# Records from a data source
____________________
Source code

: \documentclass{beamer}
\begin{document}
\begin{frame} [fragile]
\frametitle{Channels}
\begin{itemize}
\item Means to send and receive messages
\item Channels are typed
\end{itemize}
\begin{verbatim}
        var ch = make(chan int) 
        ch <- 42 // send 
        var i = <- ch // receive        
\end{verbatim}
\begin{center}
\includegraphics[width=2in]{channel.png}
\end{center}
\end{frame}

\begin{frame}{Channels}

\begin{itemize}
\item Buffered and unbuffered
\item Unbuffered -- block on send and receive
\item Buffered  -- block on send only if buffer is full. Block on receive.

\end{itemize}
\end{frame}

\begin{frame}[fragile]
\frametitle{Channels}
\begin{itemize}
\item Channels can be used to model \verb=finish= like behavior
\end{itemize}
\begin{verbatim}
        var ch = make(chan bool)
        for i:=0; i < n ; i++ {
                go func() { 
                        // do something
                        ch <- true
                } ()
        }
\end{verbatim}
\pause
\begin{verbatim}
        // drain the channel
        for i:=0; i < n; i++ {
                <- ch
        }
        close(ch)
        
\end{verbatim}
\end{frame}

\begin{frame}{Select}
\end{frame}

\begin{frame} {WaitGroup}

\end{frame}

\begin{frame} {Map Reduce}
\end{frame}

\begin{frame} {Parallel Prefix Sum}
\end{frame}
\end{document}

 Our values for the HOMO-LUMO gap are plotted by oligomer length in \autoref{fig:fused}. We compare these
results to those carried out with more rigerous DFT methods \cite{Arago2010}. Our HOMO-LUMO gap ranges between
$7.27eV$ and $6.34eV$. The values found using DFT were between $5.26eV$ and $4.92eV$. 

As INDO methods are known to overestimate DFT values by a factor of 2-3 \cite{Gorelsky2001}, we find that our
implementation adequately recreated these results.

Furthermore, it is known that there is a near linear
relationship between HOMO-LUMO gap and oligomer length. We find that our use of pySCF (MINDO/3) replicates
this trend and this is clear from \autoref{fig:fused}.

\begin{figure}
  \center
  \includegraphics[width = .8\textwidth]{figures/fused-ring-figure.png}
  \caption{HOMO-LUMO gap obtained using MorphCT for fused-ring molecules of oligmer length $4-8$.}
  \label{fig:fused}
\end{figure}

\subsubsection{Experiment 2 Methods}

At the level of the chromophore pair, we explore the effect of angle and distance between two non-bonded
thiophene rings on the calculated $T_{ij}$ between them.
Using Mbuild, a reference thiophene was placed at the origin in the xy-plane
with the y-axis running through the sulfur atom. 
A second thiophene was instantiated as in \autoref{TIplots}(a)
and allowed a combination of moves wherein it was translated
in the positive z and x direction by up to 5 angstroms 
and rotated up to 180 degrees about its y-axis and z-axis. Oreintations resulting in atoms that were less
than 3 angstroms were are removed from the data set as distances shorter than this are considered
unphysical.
____________________
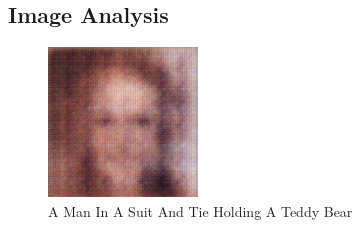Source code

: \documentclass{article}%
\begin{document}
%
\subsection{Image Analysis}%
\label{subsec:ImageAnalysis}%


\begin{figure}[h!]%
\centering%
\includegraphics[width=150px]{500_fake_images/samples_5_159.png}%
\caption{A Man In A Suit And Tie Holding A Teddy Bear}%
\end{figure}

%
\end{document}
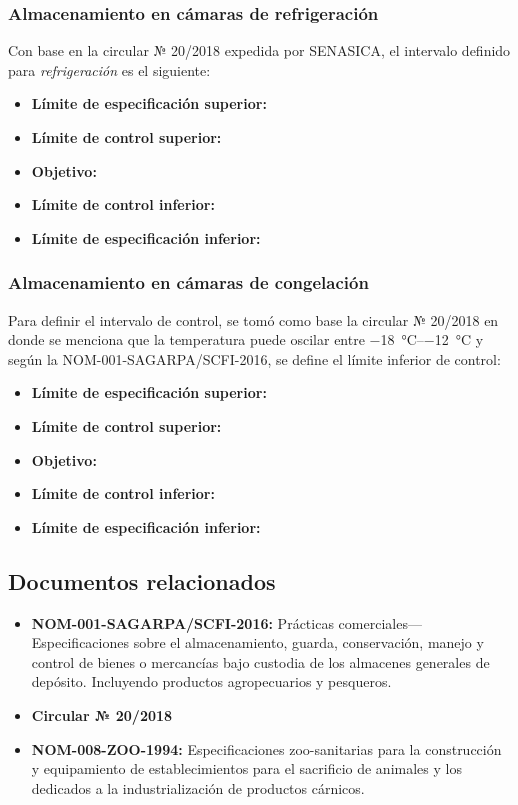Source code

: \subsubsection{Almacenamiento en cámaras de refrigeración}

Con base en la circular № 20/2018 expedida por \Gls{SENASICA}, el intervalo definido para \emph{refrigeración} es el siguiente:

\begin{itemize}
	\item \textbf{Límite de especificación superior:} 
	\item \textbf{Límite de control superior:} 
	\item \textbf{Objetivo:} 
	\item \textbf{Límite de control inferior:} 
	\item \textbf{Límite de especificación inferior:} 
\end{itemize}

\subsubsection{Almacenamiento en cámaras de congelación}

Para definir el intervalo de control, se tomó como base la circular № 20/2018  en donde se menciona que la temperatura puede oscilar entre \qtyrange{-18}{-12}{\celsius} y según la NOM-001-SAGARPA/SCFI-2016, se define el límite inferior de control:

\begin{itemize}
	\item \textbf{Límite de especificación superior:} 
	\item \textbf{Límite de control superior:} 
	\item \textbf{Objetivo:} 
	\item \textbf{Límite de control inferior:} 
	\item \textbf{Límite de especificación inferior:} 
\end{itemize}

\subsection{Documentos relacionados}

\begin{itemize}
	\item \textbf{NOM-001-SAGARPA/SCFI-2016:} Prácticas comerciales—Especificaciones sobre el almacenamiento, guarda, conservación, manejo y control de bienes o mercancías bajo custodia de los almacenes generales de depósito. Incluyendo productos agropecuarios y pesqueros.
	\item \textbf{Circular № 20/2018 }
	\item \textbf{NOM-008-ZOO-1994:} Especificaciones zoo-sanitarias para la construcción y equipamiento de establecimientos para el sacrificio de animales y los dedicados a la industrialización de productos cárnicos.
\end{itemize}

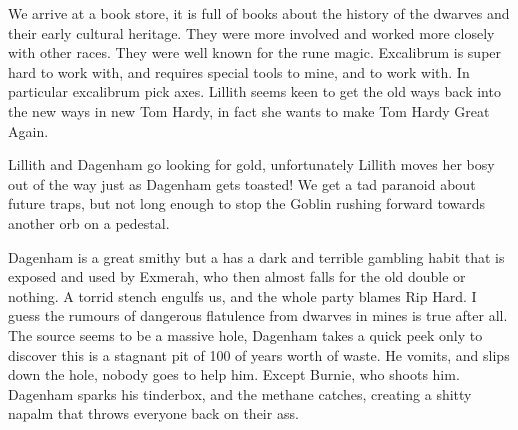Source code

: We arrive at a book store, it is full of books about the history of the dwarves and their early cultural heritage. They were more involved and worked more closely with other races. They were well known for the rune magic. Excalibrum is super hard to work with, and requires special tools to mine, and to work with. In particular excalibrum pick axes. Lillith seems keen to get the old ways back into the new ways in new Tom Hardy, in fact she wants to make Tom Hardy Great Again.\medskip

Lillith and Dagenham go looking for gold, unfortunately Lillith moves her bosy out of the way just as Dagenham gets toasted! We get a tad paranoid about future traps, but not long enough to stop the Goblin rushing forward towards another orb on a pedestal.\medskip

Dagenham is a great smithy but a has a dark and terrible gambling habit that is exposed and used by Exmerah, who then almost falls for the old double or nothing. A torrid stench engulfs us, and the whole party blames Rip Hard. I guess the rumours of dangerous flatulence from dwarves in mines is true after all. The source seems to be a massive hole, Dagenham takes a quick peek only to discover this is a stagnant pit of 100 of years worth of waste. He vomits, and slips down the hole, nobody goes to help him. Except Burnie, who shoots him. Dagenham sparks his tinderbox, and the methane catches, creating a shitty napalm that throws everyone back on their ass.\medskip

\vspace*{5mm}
____________________
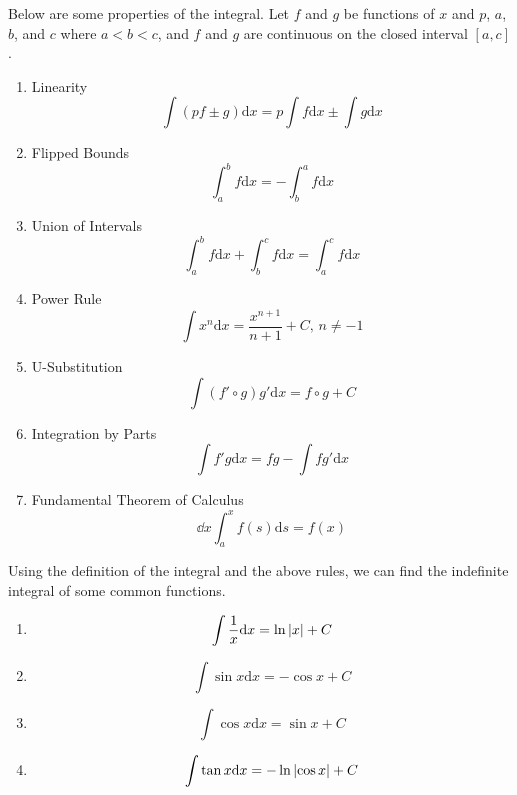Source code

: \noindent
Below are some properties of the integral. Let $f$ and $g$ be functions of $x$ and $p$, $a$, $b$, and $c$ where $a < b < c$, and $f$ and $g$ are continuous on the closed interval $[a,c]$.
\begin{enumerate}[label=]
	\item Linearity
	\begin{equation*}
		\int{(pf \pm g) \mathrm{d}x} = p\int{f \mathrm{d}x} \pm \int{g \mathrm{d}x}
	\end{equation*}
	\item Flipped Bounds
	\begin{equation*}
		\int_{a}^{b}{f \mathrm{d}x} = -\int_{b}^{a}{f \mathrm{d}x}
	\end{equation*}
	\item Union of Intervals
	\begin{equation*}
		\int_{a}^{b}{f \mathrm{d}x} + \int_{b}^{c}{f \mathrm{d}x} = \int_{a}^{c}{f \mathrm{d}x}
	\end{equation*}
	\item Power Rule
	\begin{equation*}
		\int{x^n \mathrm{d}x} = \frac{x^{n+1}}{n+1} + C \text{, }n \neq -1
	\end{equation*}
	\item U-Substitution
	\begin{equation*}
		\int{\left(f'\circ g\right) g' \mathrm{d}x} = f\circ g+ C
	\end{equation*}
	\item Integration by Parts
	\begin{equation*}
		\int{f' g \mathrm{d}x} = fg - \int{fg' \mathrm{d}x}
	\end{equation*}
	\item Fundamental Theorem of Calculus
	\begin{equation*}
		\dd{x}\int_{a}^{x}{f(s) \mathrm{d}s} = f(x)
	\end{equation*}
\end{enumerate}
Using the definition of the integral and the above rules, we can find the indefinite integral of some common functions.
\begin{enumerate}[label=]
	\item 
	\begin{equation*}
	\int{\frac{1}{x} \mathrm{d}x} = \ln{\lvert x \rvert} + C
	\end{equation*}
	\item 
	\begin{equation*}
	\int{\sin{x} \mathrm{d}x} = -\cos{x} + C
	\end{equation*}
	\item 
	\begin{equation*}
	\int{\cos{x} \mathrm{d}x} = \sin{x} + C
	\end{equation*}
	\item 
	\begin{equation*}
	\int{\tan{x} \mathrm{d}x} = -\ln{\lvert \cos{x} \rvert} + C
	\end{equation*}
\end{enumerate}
____________________
# WHAT TO DO
If a line contains the word "Lillith", it counts; say how many such lines there are in the data above, and nothing else.

# YOUR SOLUTION
2